Your answer should be every line of the entries that has the string "Formenbildung" in it.

● **Provided records**:
===============

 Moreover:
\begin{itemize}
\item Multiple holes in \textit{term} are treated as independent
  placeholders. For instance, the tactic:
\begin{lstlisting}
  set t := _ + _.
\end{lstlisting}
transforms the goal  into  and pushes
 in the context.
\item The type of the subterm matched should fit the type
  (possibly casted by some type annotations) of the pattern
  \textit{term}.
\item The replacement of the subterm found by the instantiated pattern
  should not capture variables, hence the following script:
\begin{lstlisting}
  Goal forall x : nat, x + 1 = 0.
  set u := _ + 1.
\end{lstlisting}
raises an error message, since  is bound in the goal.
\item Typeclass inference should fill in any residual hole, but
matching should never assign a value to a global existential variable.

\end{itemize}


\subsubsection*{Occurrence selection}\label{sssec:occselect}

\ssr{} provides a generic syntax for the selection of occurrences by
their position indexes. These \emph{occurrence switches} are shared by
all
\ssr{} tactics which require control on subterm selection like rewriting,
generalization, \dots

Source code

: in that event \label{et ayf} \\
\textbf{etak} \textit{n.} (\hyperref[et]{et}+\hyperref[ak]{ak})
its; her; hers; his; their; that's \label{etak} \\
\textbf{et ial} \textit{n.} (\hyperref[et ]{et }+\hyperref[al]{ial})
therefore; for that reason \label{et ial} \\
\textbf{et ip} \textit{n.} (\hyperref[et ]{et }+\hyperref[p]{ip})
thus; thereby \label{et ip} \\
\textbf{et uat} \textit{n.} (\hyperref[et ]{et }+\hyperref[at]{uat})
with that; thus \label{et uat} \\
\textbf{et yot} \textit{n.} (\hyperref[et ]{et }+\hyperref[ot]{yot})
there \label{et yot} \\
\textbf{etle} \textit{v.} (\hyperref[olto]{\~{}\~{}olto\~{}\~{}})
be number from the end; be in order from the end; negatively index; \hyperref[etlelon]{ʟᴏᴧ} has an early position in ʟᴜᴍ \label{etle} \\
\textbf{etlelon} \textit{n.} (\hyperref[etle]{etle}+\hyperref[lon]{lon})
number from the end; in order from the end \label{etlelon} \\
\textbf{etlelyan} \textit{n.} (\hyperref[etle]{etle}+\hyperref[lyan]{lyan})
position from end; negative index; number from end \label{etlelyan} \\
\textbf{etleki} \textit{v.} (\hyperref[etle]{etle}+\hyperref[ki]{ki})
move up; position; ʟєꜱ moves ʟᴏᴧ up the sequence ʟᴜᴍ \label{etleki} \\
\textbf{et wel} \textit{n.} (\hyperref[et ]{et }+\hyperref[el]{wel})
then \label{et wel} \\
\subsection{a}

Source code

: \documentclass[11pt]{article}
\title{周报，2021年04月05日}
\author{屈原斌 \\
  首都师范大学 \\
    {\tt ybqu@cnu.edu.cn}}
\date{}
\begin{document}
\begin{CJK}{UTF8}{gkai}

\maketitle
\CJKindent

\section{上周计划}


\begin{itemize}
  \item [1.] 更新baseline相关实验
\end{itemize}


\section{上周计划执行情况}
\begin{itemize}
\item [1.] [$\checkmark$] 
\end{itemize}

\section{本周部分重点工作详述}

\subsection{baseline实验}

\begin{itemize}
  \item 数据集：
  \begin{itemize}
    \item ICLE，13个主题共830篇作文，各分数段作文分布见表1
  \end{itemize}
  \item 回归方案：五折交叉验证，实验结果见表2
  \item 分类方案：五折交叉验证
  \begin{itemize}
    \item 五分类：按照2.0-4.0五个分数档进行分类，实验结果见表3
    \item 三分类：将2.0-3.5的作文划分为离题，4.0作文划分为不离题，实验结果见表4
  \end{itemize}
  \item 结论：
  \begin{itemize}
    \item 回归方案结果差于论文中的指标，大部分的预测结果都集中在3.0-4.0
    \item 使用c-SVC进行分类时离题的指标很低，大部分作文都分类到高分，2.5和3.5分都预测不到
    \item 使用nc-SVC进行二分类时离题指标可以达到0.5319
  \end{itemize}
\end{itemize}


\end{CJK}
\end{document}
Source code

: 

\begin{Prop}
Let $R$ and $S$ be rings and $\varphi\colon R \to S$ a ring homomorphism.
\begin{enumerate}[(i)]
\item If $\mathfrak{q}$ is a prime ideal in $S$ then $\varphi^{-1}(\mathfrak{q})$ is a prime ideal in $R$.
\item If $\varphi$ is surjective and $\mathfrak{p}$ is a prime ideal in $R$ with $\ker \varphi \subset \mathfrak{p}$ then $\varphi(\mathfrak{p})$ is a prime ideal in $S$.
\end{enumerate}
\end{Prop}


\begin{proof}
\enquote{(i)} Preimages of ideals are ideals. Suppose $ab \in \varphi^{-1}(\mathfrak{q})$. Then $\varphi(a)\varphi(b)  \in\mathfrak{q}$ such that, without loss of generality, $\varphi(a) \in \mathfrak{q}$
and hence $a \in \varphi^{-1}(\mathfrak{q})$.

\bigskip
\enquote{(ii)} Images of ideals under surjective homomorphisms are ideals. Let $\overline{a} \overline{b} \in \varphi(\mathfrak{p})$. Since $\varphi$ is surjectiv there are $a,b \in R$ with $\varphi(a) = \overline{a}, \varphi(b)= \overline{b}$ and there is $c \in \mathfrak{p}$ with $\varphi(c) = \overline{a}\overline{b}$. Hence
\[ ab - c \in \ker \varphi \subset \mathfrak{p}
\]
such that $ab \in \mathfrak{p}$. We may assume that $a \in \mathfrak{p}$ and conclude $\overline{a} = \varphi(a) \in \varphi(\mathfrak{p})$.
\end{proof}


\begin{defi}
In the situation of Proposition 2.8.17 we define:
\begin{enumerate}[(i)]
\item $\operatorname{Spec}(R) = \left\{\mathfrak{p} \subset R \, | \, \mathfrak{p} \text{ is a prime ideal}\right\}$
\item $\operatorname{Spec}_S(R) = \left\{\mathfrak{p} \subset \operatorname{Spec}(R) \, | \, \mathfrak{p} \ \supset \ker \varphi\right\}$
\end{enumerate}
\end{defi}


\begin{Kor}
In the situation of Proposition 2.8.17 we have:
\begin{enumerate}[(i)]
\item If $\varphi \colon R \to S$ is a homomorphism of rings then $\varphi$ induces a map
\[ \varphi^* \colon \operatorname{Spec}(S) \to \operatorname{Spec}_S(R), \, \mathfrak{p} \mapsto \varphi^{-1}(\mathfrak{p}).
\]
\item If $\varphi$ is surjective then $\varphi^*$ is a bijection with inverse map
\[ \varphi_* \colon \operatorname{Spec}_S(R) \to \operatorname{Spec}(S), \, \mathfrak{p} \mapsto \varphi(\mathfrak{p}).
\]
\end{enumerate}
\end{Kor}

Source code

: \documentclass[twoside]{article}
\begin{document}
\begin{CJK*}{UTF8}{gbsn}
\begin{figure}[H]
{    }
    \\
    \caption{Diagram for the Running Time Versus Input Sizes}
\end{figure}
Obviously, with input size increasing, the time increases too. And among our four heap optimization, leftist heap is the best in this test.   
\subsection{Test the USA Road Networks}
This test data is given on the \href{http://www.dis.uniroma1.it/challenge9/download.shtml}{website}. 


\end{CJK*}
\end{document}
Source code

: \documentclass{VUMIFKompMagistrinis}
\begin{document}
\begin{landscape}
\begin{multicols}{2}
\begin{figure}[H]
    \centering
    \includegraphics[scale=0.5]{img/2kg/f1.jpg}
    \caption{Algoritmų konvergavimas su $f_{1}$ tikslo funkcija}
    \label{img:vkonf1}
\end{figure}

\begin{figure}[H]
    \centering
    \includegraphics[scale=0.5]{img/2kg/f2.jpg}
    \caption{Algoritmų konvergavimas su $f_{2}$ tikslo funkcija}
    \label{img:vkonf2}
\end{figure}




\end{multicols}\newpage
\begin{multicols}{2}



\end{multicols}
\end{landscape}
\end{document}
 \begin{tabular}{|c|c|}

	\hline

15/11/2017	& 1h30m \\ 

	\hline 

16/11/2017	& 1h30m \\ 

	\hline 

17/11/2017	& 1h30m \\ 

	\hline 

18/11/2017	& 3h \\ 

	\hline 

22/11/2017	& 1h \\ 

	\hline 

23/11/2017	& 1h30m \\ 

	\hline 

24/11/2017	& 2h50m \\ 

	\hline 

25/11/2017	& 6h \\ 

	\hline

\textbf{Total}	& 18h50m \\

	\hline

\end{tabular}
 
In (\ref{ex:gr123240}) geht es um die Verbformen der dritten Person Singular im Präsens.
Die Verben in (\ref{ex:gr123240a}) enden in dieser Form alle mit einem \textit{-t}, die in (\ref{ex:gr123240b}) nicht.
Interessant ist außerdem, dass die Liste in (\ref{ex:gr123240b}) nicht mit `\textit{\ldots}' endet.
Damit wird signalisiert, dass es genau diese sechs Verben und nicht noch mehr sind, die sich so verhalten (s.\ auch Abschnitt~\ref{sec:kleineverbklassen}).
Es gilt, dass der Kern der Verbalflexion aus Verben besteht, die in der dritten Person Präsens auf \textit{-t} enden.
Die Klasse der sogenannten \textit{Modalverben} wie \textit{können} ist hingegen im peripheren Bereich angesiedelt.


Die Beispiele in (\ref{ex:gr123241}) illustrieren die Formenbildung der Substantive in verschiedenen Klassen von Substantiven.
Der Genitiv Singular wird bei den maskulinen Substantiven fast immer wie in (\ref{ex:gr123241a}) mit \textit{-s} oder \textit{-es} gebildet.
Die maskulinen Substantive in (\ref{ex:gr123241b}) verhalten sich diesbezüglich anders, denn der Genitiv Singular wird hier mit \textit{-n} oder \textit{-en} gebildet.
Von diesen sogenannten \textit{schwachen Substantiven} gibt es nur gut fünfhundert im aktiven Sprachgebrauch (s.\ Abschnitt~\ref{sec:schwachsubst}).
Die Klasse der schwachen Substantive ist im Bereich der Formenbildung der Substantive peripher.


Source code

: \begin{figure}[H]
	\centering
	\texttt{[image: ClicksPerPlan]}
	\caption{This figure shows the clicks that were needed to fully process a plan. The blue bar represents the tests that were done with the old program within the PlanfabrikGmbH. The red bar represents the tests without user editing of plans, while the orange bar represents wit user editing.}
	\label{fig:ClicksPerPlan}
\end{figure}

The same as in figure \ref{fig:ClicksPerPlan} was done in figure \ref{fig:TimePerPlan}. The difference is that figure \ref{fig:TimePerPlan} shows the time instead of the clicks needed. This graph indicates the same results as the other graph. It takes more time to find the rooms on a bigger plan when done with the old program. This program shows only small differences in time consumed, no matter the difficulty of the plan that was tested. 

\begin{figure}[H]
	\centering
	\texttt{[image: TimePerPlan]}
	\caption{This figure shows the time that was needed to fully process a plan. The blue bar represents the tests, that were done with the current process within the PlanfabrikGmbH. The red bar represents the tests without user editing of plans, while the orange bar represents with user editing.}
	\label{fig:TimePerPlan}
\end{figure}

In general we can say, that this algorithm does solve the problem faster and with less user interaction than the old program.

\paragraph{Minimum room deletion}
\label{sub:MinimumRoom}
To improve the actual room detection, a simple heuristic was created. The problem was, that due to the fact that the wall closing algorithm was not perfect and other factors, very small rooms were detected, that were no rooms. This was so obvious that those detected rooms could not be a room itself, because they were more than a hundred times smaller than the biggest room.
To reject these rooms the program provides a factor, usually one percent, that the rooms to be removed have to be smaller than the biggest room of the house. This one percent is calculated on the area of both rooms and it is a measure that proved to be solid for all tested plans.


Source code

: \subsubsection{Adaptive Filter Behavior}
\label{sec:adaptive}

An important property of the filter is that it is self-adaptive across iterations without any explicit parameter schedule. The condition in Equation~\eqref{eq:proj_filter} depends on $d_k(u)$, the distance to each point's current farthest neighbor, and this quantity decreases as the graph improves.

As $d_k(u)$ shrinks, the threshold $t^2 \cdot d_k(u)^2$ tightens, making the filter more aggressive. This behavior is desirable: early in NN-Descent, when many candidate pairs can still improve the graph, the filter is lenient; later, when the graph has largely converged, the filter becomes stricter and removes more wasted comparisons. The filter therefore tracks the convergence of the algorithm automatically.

===============

● **Solution to the exercise**:
Die Beispiele in (\ref{ex:gr123241}) illustrieren die Formenbildung der Substantive in verschiedenen Klassen von Substantiven.
Die Klasse der schwachen Substantive ist im Bereich der Formenbildung der Substantive peripher.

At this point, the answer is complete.